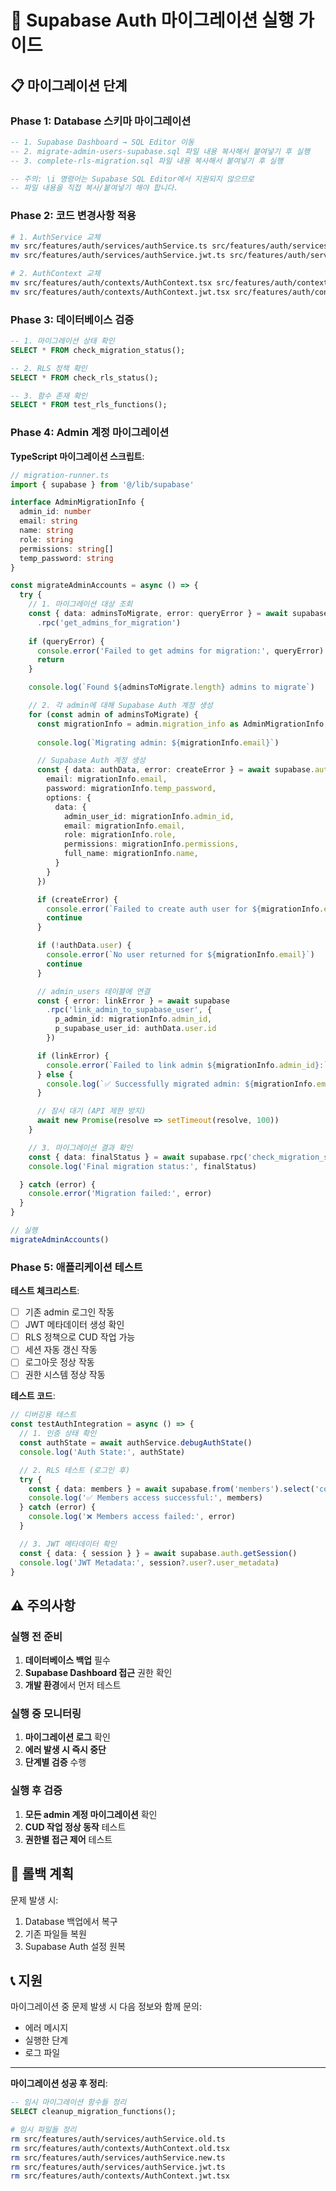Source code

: # 🚀 Supabase Auth 마이그레이션 실행 가이드

## 📋 마이그레이션 단계

### Phase 1: Database 스키마 마이그레이션
```sql
-- 1. Supabase Dashboard → SQL Editor 이동
-- 2. migrate-admin-users-supabase.sql 파일 내용 복사해서 붙여넣기 후 실행
-- 3. complete-rls-migration.sql 파일 내용 복사해서 붙여넣기 후 실행

-- 주의: \i 명령어는 Supabase SQL Editor에서 지원되지 않으므로 
-- 파일 내용을 직접 복사/붙여넣기 해야 합니다.
```

### Phase 2: 코드 변경사항 적용
```bash
# 1. AuthService 교체
mv src/features/auth/services/authService.ts src/features/auth/services/authService.old.ts
mv src/features/auth/services/authService.jwt.ts src/features/auth/services/authService.ts

# 2. AuthContext 교체  
mv src/features/auth/contexts/AuthContext.tsx src/features/auth/contexts/AuthContext.old.tsx
mv src/features/auth/contexts/AuthContext.jwt.tsx src/features/auth/contexts/AuthContext.tsx
```

### Phase 3: 데이터베이스 검증
```sql
-- 1. 마이그레이션 상태 확인
SELECT * FROM check_migration_status();

-- 2. RLS 정책 확인
SELECT * FROM check_rls_status();

-- 3. 함수 존재 확인
SELECT * FROM test_rls_functions();
```

### Phase 4: Admin 계정 마이그레이션

**TypeScript 마이그레이션 스크립트**:
```typescript
// migration-runner.ts
import { supabase } from '@/lib/supabase'

interface AdminMigrationInfo {
  admin_id: number
  email: string
  name: string
  role: string
  permissions: string[]
  temp_password: string
}

const migrateAdminAccounts = async () => {
  try {
    // 1. 마이그레이션 대상 조회
    const { data: adminsToMigrate, error: queryError } = await supabase
      .rpc('get_admins_for_migration')
    
    if (queryError) {
      console.error('Failed to get admins for migration:', queryError)
      return
    }

    console.log(`Found ${adminsToMigrate.length} admins to migrate`)

    // 2. 각 admin에 대해 Supabase Auth 계정 생성
    for (const admin of adminsToMigrate) {
      const migrationInfo = admin.migration_info as AdminMigrationInfo
      
      console.log(`Migrating admin: ${migrationInfo.email}`)

      // Supabase Auth 계정 생성
      const { data: authData, error: createError } = await supabase.auth.signUp({
        email: migrationInfo.email,
        password: migrationInfo.temp_password,
        options: {
          data: {
            admin_user_id: migrationInfo.admin_id,
            email: migrationInfo.email,
            role: migrationInfo.role,
            permissions: migrationInfo.permissions,
            full_name: migrationInfo.name,
          }
        }
      })

      if (createError) {
        console.error(`Failed to create auth user for ${migrationInfo.email}:`, createError)
        continue
      }

      if (!authData.user) {
        console.error(`No user returned for ${migrationInfo.email}`)
        continue
      }

      // admin_users 테이블에 연결
      const { error: linkError } = await supabase
        .rpc('link_admin_to_supabase_user', {
          p_admin_id: migrationInfo.admin_id,
          p_supabase_user_id: authData.user.id
        })

      if (linkError) {
        console.error(`Failed to link admin ${migrationInfo.admin_id}:`, linkError)
      } else {
        console.log(`✅ Successfully migrated admin: ${migrationInfo.email}`)
      }

      // 잠시 대기 (API 제한 방지)
      await new Promise(resolve => setTimeout(resolve, 100))
    }

    // 3. 마이그레이션 결과 확인
    const { data: finalStatus } = await supabase.rpc('check_migration_status')
    console.log('Final migration status:', finalStatus)

  } catch (error) {
    console.error('Migration failed:', error)
  }
}

// 실행
migrateAdminAccounts()
```

### Phase 5: 애플리케이션 테스트

**테스트 체크리스트**:
- [ ] 기존 admin 로그인 작동
- [ ] JWT 메타데이터 생성 확인
- [ ] RLS 정책으로 CUD 작업 가능
- [ ] 세션 자동 갱신 작동
- [ ] 로그아웃 정상 작동
- [ ] 권한 시스템 정상 작동

**테스트 코드**:
```typescript
// 디버깅용 테스트
const testAuthIntegration = async () => {
  // 1. 인증 상태 확인
  const authState = await authService.debugAuthState()
  console.log('Auth State:', authState)

  // 2. RLS 테스트 (로그인 후)
  try {
    const { data: members } = await supabase.from('members').select('count')
    console.log('✅ Members access successful:', members)
  } catch (error) {
    console.log('❌ Members access failed:', error)
  }

  // 3. JWT 메타데이터 확인
  const { data: { session } } = await supabase.auth.getSession()
  console.log('JWT Metadata:', session?.user?.user_metadata)
}
```

## ⚠️ 주의사항

### 실행 전 준비
1. **데이터베이스 백업** 필수
2. **Supabase Dashboard 접근** 권한 확인
3. **개발 환경**에서 먼저 테스트

### 실행 중 모니터링
1. **마이그레이션 로그** 확인
2. **에러 발생 시 즉시 중단**
3. **단계별 검증** 수행

### 실행 후 검증
1. **모든 admin 계정 마이그레이션** 확인
2. **CUD 작업 정상 동작** 테스트
3. **권한별 접근 제어** 테스트

## 🔄 롤백 계획

문제 발생 시:
1. Database 백업에서 복구
2. 기존 파일들 복원
3. Supabase Auth 설정 원복

## 📞 지원

마이그레이션 중 문제 발생 시 다음 정보와 함께 문의:
- 에러 메시지
- 실행한 단계
- 로그 파일

---

**마이그레이션 성공 후 정리**:
```sql
-- 임시 마이그레이션 함수들 정리
SELECT cleanup_migration_functions();
```

```bash
# 임시 파일들 정리
rm src/features/auth/services/authService.old.ts
rm src/features/auth/contexts/AuthContext.old.tsx
rm src/features/auth/services/authService.new.ts
rm src/features/auth/services/authService.jwt.ts
rm src/features/auth/contexts/AuthContext.jwt.tsx
```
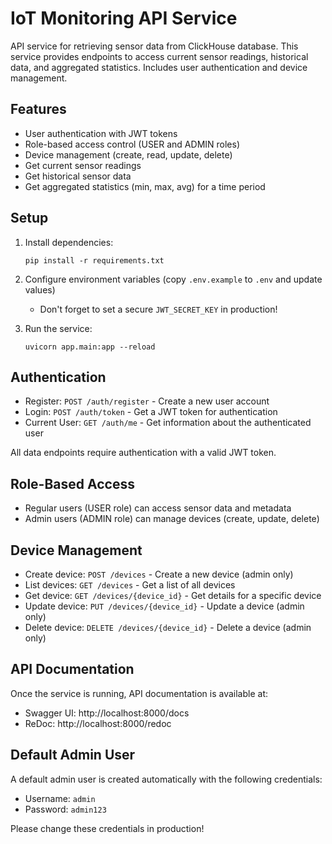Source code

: # IoT Monitoring API Service

API service for retrieving sensor data from ClickHouse database. This service provides endpoints to access current sensor readings, historical data, and aggregated statistics. Includes user authentication and device management.

## Features

- User authentication with JWT tokens
- Role-based access control (USER and ADMIN roles)
- Device management (create, read, update, delete)
- Get current sensor readings
- Get historical sensor data
- Get aggregated statistics (min, max, avg) for a time period

## Setup

1. Install dependencies:
   ```
   pip install -r requirements.txt
   ```

2. Configure environment variables (copy `.env.example` to `.env` and update values)
   - Don't forget to set a secure `JWT_SECRET_KEY` in production!

3. Run the service:
   ```
   uvicorn app.main:app --reload
   ```

## Authentication

- Register: `POST /auth/register` - Create a new user account
- Login: `POST /auth/token` - Get a JWT token for authentication
- Current User: `GET /auth/me` - Get information about the authenticated user

All data endpoints require authentication with a valid JWT token.

## Role-Based Access

- Regular users (USER role) can access sensor data and metadata
- Admin users (ADMIN role) can manage devices (create, update, delete)

## Device Management

- Create device: `POST /devices` - Create a new device (admin only)
- List devices: `GET /devices` - Get a list of all devices
- Get device: `GET /devices/{device_id}` - Get details for a specific device
- Update device: `PUT /devices/{device_id}` - Update a device (admin only)
- Delete device: `DELETE /devices/{device_id}` - Delete a device (admin only)

## API Documentation

Once the service is running, API documentation is available at:
- Swagger UI: http://localhost:8000/docs
- ReDoc: http://localhost:8000/redoc

## Default Admin User

A default admin user is created automatically with the following credentials:
- Username: `admin`
- Password: `admin123`

Please change these credentials in production! 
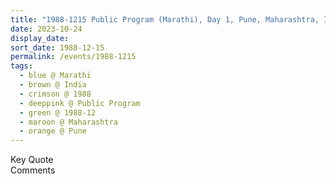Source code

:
```yaml
---
title: "1988-1215 Public Program (Marathi), Day 1, Pune, Maharashtra, India"
date: 2023-10-24
display_date: 
sort_date: 1988-12-15
permalink: /events/1988-1215
tags:
  - blue @ Marathi
  - brown @ India
  - crimson @ 1988
  - deeppink @ Public Program
  - green @ 1988-12
  - maroon @ Maharashtra
  - orange @ Pune
---
```


<wave-list>
  <list-title color="green" width="75">Key Quote</list-title>
  <list-item color="BlanchedAlmond"  width="200"></list-item>
  <list-item color="Lavender"></list-item>
  <list-item color="BlanchedAlmond"></list-item>
</wave-list>

<br>

<wave-list>
  <list-title color="green" width="75">Comments</list-title>
  <list-item color="BlanchedAlmond"  width="200"></list-item>
  <list-item color="Lavender"></list-item>
  <list-item color="BlanchedAlmond"></list-item>
</wave-list>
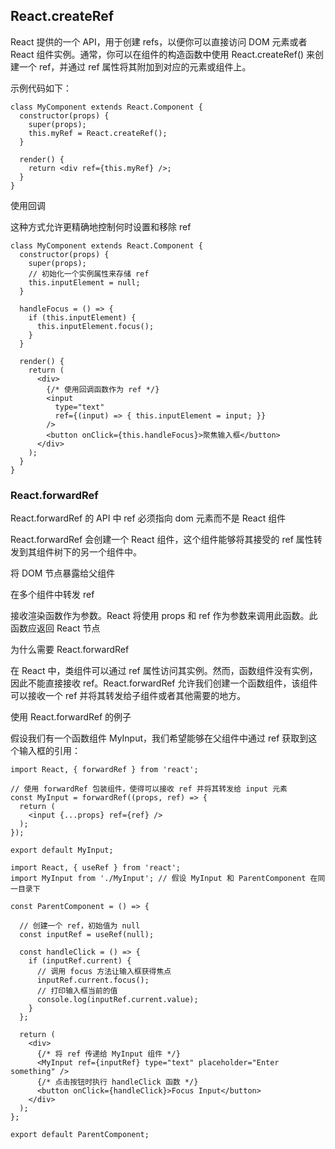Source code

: ## React.createRef 
React 提供的一个 API，用于创建 refs，以便你可以直接访问 DOM 元素或者 React 组件实例。通常，你可以在组件的构造函数中使用 React.createRef() 来创建一个 ref，并通过 ref 属性将其附加到对应的元素或组件上。

示例代码如下：
```
class MyComponent extends React.Component {
  constructor(props) {
    super(props);
    this.myRef = React.createRef();
  }

  render() {
    return <div ref={this.myRef} />;
  }
}
```
使用回调

这种方式允许更精确地控制何时设置和移除 ref
```
class MyComponent extends React.Component {
  constructor(props) {
    super(props);
    // 初始化一个实例属性来存储 ref
    this.inputElement = null;
  }

  handleFocus = () => {
    if (this.inputElement) {
      this.inputElement.focus();
    }
  }

  render() {
    return (
      <div>
        {/* 使用回调函数作为 ref */}
        <input 
          type="text" 
          ref={(input) => { this.inputElement = input; }} 
        />
        <button onClick={this.handleFocus}>聚焦输入框</button>
      </div>
    );
  }
}
```
### React.forwardRef
React.forwardRef 的 API 中 ref 必须指向 dom 元素而不是 React 组件

React.forwardRef 会创建一个 React 组件，这个组件能够将其接受的 ref 属性转发到其组件树下的另一个组件中。

将 DOM 节点暴露给父组件

在多个组件中转发 ref

接收渲染函数作为参数。React 将使用 props 和 ref 作为参数来调用此函数。此函数应返回 React 节点

为什么需要 React.forwardRef

在 React 中，类组件可以通过 ref 属性访问其实例。然而，函数组件没有实例，因此不能直接接收 ref。React.forwardRef 允许我们创建一个函数组件，该组件可以接收一个 ref 并将其转发给子组件或者其他需要的地方。

使用 React.forwardRef 的例子

假设我们有一个函数组件 MyInput，我们希望能够在父组件中通过 ref 获取到这个输入框的引用：
```
import React, { forwardRef } from 'react';

// 使用 forwardRef 包装组件，使得可以接收 ref 并将其转发给 input 元素
const MyInput = forwardRef((props, ref) => {
  return (
    <input {...props} ref={ref} />
  );
});

export default MyInput;
```
```
import React, { useRef } from 'react';
import MyInput from './MyInput'; // 假设 MyInput 和 ParentComponent 在同一目录下

const ParentComponent = () => {

  // 创建一个 ref，初始值为 null
  const inputRef = useRef(null);

  const handleClick = () => {
    if (inputRef.current) {
      // 调用 focus 方法让输入框获得焦点
      inputRef.current.focus();
      // 打印输入框当前的值
      console.log(inputRef.current.value);
    }
  };

  return (
    <div>
      {/* 将 ref 传递给 MyInput 组件 */}
      <MyInput ref={inputRef} type="text" placeholder="Enter something" />
      {/* 点击按钮时执行 handleClick 函数 */}
      <button onClick={handleClick}>Focus Input</button>
    </div>
  );
};

export default ParentComponent;
```

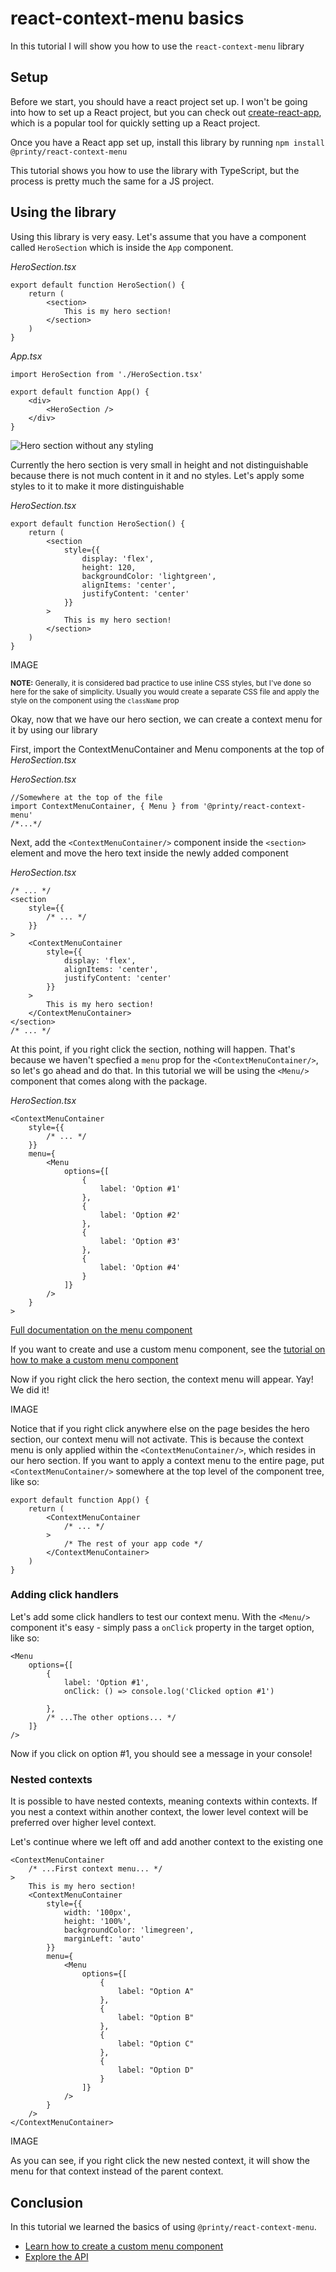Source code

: # react-context-menu basics

In this tutorial I will show you how to use the `react-context-menu` library

## Setup

Before we start, you should have a react project set up. I won't be going into
how to set up a React project, but you can check out 
[create-react-app](https://create-react-app.dev/), which is a popular tool for 
quickly setting up a React project.

Once you have a React app set up, install this library by running 
`npm install @printy/react-context-menu`

This tutorial shows you how to use the library with TypeScript, but the process
is pretty much the same for a JS project.

## Using the library

Using this library is very easy. Let's assume that you have a component called
`HeroSection` which is inside the `App` component.

*HeroSection.tsx*
```
export default function HeroSection() {
    return (
        <section>
            This is my hero section!
        </section>
    )
}
```

*App.tsx*
```
import HeroSection from './HeroSection.tsx'

export default function App() {
    <div>
        <HeroSection />
    </div>
}
```

![Hero section without any styling](./img/basics-hero-section-1.PNG)

Currently the hero section is very small in height and not distinguishable 
because there is not much content in it and no styles. Let's apply some styles
to it to make it more distinguishable

*HeroSection.tsx*
```
export default function HeroSection() {
    return (
        <section
            style={{
                display: 'flex',
                height: 120,
                backgroundColor: 'lightgreen',
                alignItems: 'center',
                justifyContent: 'center'
            }}
        >
            This is my hero section!
        </section>
    )
}
```

IMAGE

<sub>**NOTE:** Generally, it is considered bad practice to use inline CSS styles, but 
I've done so here for the sake of simplicity. Usually you would create a separate
CSS file and apply the style on the component using the `className` prop<sub>

Okay, now that we have our hero section, we can create a context menu for it by 
using our library

First, import the ContextMenuContainer and Menu components at the top of *HeroSection.tsx*

*HeroSection.tsx*
```
//Somewhere at the top of the file
import ContextMenuContainer, { Menu } from '@printy/react-context-menu'
/*...*/
```

Next, add the `<ContextMenuContainer/>` component inside the `<section>` element
and move the hero text inside the newly added component

*HeroSection.tsx*
```
/* ... */
<section
    style={{
        /* ... */
    }}
>
    <ContextMenuContainer
        style={{
            display: 'flex',
            alignItems: 'center',
            justifyContent: 'center'
        }}
    >
        This is my hero section!
    </ContextMenuContainer>
</section>
/* ... */
```

At this point, if you right click the section, nothing will happen. That's because
we haven't specfied a `menu` prop for the `<ContextMenuContainer/>`, so let's go
ahead and do that. In this tutorial we will be using the `<Menu/>` component that
comes along with the package. 

*HeroSection.tsx*
```
<ContextMenuContainer
    style={{
        /* ... */
    }}
    menu={
        <Menu
            options={[
                {
                    label: 'Option #1'
                },
                {
                    label: 'Option #2'
                },
                {
                    label: 'Option #3'
                },
                {
                    label: 'Option #4'
                }
            ]}
        />
    }
>
```

[Full documentation on the menu component](#) 

If you want to create and use a custom menu component,
see the [tutorial on how to make a custom menu component](#)

Now if you right click the hero section, the context menu will appear. Yay! We did it!

IMAGE

Notice that if you right click anywhere else on the page besides the hero section, our context menu will not activate. This is because the context menu is only applied within the `<ContextMenuContainer/>`, which resides in our hero section. If you want to apply a context menu to the entire page, put `<ContextMenuContainer/>` somewhere at the top level of the component tree, like so:

```
export default function App() {
    return (
        <ContextMenuContainer
            /* ... */
        >
            /* The rest of your app code */
        </ContextMenuContainer>
    )
}
```

### Adding click handlers

Let's add some click handlers to test our context menu. With the `<Menu/>` component it's easy - simply pass a `onClick` property in the target option, like so:

```
<Menu
    options={[
        {
            label: 'Option #1',
            onClick: () => console.log('Clicked option #1')
            
        },
        /* ...The other options... */
    ]}
/>
```

Now if you click on option #1, you should see a message in your console!

### Nested contexts

It is possible to have nested contexts, meaning contexts within contexts. If you nest a context within another context, the lower level context will be preferred over higher level context.

Let's continue where we left off and add another context to the existing one

```
<ContextMenuContainer
    /* ...First context menu... */
>
    This is my hero section!
    <ContextMenuContainer
        style={{
            width: '100px',
            height: '100%',
            backgroundColor: 'limegreen',
            marginLeft: 'auto'
        }}
        menu={
            <Menu
                options={[
                    {
                        label: "Option A"
                    },
                    {
                        label: "Option B"
                    },
                    {
                        label: "Option C"
                    },
                    {
                        label: "Option D"
                    }
                ]}
            />
        }
    />
</ContextMenuContainer>
```

IMAGE

As you can see, if you right click the new nested context, it will show the menu
for that context instead of the parent context.

## Conclusion

In this tutorial we learned the basics of using `@printy/react-context-menu`. 

* [Learn how to create a custom menu component](#)
* [Explore the API](#)
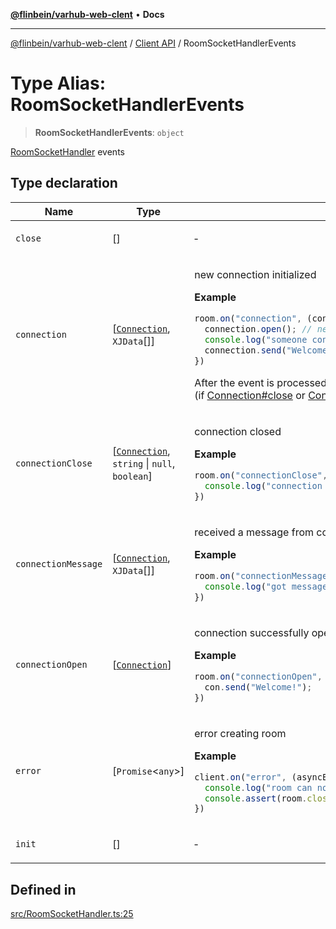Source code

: [**@flinbein/varhub-web-clent**](../../README.md) • **Docs**

***

[@flinbein/varhub-web-clent](../../README.md) / [Client API](../README.md) / RoomSocketHandlerEvents

# Type Alias: RoomSocketHandlerEvents

> **RoomSocketHandlerEvents**: `object`

[RoomSocketHandler](../classes/RoomSocketHandler.md) events

## Type declaration

<table>
<thead>
<tr>
<th>Name</th>
<th>Type</th>
<th>Description</th>
<th>Defined in</th>
</tr>
</thead>
<tbody>
<tr>
<td>

`close`

</td>
<td>

[]

</td>
<td>

&hyphen;

</td>
<td>

[src/RoomSocketHandler.ts:81](https://github.com/flinbein/varhub-web-client/blob/80de56149525d89cae98259b8f2326dc12362fbf/src/RoomSocketHandler.ts#L81)

</td>
</tr>
<tr>
<td>

`connection`

</td>
<td>

[[`Connection`](../classes/Connection.md), `XJData`[]]

</td>
<td>

new connection initialized

**Example**

```ts
room.on("connection", (connection, ...params) => {
  connection.open(); // need to open before call con.send()
  console.log("someone connected with params", params);
  connection.send("Welcome!");
})
```
After the event is processed, the connection will be automatically opened (if [Connection#close](../classes/Connection.md#close) or [Connection#defer](../classes/Connection.md#defer) was not called).

</td>
<td>

[src/RoomSocketHandler.ts:38](https://github.com/flinbein/varhub-web-client/blob/80de56149525d89cae98259b8f2326dc12362fbf/src/RoomSocketHandler.ts#L38)

</td>
</tr>
<tr>
<td>

`connectionClose`

</td>
<td>

[[`Connection`](../classes/Connection.md), `string` \| `null`, `boolean`]

</td>
<td>

connection closed

**Example**

```ts
room.on("connectionClose", (con, reason, wasOpen) => {
  console.log("connection closed by reason:", reason);
})
```

</td>
<td>

[src/RoomSocketHandler.ts:58](https://github.com/flinbein/varhub-web-client/blob/80de56149525d89cae98259b8f2326dc12362fbf/src/RoomSocketHandler.ts#L58)

</td>
</tr>
<tr>
<td>

`connectionMessage`

</td>
<td>

[[`Connection`](../classes/Connection.md), `XJData`[]]

</td>
<td>

received a message from connection

**Example**

```ts
room.on("connectionMessage", (con, ...data) => {
  console.log("got message:", data);
})
```

</td>
<td>

[src/RoomSocketHandler.ts:68](https://github.com/flinbein/varhub-web-client/blob/80de56149525d89cae98259b8f2326dc12362fbf/src/RoomSocketHandler.ts#L68)

</td>
</tr>
<tr>
<td>

`connectionOpen`

</td>
<td>

[[`Connection`](../classes/Connection.md)]

</td>
<td>

connection successfully opened

**Example**

```ts
room.on("connectionOpen", (con) => {
  con.send("Welcome!");
})
```

</td>
<td>

[src/RoomSocketHandler.ts:48](https://github.com/flinbein/varhub-web-client/blob/80de56149525d89cae98259b8f2326dc12362fbf/src/RoomSocketHandler.ts#L48)

</td>
</tr>
<tr>
<td>

`error`

</td>
<td>

[`Promise`\<`any`\>]

</td>
<td>

error creating room

**Example**

```typescript
client.on("error", (asyncError) => {
  console.log("room can not be created because:", await asyncError );
  console.assert(room.closed);
})
```

</td>
<td>

[src/RoomSocketHandler.ts:79](https://github.com/flinbein/varhub-web-client/blob/80de56149525d89cae98259b8f2326dc12362fbf/src/RoomSocketHandler.ts#L79)

</td>
</tr>
<tr>
<td>

`init`

</td>
<td>

[]

</td>
<td>

&hyphen;

</td>
<td>

[src/RoomSocketHandler.ts:80](https://github.com/flinbein/varhub-web-client/blob/80de56149525d89cae98259b8f2326dc12362fbf/src/RoomSocketHandler.ts#L80)

</td>
</tr>
</tbody>
</table>

## Defined in

[src/RoomSocketHandler.ts:25](https://github.com/flinbein/varhub-web-client/blob/80de56149525d89cae98259b8f2326dc12362fbf/src/RoomSocketHandler.ts#L25)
┄┄┄┄┄┄┄┄┄┄┄┄┄┄┄┄┄┄┄┄
Search the entries above for the string "Promise". Copy each line that holds it.

> _RESPONSE TO THE EXERCISE_:
      await new Promise(resolve => setTimeout(resolve, 100))
[`Promise`\<`any`\>]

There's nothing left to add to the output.